The Director of Public Prosecutions has said the new Court of Appeal due to sit for the first time this month, should bring greater consistency to sentencing.
DPP Claire Loftus said it was difficult to achieve consistency when a panel of judges sat on an ad hoc basis, as in the existing Court of Criminal Appeal.
Speaking at the annual National Prosecutors Conference in Dublin Castle, Ms Loftus said the new court's fixed panel of judges would lead to a consistent approach.
She said the approach should reduce the number of undue leniency reviews or severity appeals.
However, Ms Loftus warned that the consequent increase in the number of cases being processed would inevitably put pressure on the budget of her office.
She said she had raised the matter with the Department of Public Expenditure and Reform.

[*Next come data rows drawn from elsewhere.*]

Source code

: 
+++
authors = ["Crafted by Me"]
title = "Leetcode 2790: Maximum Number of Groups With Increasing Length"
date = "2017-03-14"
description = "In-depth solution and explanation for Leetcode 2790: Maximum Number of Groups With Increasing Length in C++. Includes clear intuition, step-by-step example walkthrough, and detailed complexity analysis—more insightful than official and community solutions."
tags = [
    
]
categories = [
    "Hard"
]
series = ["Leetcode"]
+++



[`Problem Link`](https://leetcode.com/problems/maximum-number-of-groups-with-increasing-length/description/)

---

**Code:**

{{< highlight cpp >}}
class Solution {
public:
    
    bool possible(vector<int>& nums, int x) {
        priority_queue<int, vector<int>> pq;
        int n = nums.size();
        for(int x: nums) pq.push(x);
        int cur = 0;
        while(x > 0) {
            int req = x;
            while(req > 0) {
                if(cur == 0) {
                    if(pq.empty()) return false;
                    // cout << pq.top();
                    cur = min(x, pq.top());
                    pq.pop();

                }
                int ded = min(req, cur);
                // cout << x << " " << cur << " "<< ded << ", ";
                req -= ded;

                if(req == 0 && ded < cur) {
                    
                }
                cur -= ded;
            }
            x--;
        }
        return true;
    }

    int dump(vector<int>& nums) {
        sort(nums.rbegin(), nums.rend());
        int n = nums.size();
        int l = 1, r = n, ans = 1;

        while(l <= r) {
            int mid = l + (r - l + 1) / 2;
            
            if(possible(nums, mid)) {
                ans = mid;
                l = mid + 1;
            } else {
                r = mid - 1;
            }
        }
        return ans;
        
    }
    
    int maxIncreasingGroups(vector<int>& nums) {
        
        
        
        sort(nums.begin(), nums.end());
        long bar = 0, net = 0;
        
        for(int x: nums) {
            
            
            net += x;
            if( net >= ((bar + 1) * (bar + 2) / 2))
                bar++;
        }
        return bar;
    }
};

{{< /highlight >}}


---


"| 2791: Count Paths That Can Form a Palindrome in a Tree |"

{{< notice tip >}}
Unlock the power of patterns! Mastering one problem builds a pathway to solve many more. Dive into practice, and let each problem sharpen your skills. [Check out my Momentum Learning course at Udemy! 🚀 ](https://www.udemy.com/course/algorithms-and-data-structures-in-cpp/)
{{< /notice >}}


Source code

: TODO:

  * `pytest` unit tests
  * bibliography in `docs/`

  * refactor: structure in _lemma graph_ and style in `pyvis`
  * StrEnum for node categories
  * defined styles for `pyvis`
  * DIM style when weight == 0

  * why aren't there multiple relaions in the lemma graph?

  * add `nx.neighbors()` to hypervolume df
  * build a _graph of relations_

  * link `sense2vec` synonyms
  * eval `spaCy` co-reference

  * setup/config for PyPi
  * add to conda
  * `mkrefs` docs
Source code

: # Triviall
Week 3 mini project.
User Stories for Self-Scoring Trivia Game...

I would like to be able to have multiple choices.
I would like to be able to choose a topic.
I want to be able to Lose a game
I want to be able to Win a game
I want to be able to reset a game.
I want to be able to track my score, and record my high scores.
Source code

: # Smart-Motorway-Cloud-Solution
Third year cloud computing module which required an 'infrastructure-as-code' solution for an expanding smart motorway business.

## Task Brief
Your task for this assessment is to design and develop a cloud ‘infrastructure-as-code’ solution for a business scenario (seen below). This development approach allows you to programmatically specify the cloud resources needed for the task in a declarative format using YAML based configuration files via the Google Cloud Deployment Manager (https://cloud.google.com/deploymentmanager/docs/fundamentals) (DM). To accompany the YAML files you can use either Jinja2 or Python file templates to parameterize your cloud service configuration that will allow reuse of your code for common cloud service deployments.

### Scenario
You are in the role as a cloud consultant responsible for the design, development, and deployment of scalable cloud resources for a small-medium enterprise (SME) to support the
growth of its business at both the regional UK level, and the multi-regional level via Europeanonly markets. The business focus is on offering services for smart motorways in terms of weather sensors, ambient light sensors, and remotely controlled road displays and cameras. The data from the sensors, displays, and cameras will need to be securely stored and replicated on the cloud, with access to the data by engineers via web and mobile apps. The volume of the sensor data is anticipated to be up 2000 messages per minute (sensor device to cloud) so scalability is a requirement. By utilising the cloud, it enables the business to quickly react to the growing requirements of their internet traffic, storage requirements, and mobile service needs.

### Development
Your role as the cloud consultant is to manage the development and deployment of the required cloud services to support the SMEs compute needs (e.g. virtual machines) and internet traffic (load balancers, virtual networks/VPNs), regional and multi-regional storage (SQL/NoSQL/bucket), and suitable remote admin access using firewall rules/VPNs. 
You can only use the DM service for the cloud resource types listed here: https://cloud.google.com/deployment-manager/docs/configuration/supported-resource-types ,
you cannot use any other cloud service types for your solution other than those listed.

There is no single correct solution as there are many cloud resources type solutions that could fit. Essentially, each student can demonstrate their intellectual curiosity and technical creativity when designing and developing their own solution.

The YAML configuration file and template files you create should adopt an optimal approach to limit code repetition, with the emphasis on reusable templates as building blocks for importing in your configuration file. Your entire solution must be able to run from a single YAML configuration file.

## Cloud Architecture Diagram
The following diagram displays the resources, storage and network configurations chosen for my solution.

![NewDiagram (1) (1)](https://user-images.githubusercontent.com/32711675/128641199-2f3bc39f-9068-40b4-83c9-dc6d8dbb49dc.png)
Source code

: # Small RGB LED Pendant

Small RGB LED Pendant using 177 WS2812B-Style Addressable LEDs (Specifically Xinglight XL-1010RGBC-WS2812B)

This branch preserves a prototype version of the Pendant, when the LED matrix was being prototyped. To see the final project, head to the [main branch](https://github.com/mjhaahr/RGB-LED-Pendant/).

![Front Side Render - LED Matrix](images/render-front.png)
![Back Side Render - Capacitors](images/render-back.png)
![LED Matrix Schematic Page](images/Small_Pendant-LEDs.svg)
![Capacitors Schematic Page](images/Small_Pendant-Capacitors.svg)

Ms Loftus added that it remained to be seen how the new court would arrange its sittings and what the true impact would be in terms of staffing and resources.
The DPP also specifically addressed the reasons for deciding whether to prosecute rape allegations.
She said that it was important to emphasise that in cases where a prosecution is not brought, it was rarely that there was an issue about the credibility of the complainant.
Ms Loftus said that in the vast majority of cases, it was not because they did not believe their account, but that there was not enough evidence to justify charging a suspect and putting all parties through a trial where there was no reasonable prospect of conviction.
An EU directive requiring prosecutors to explain more decisions not to prosecute is expected to be brought into Ireland soon.
Ms Loftus said she would be developing proposals to deal with this.
The DPP also stressed the accused right to a fair trial.
She warned media and others to exercise great caution in relation to pending trials and said this was particularly acute in relation to banking trials.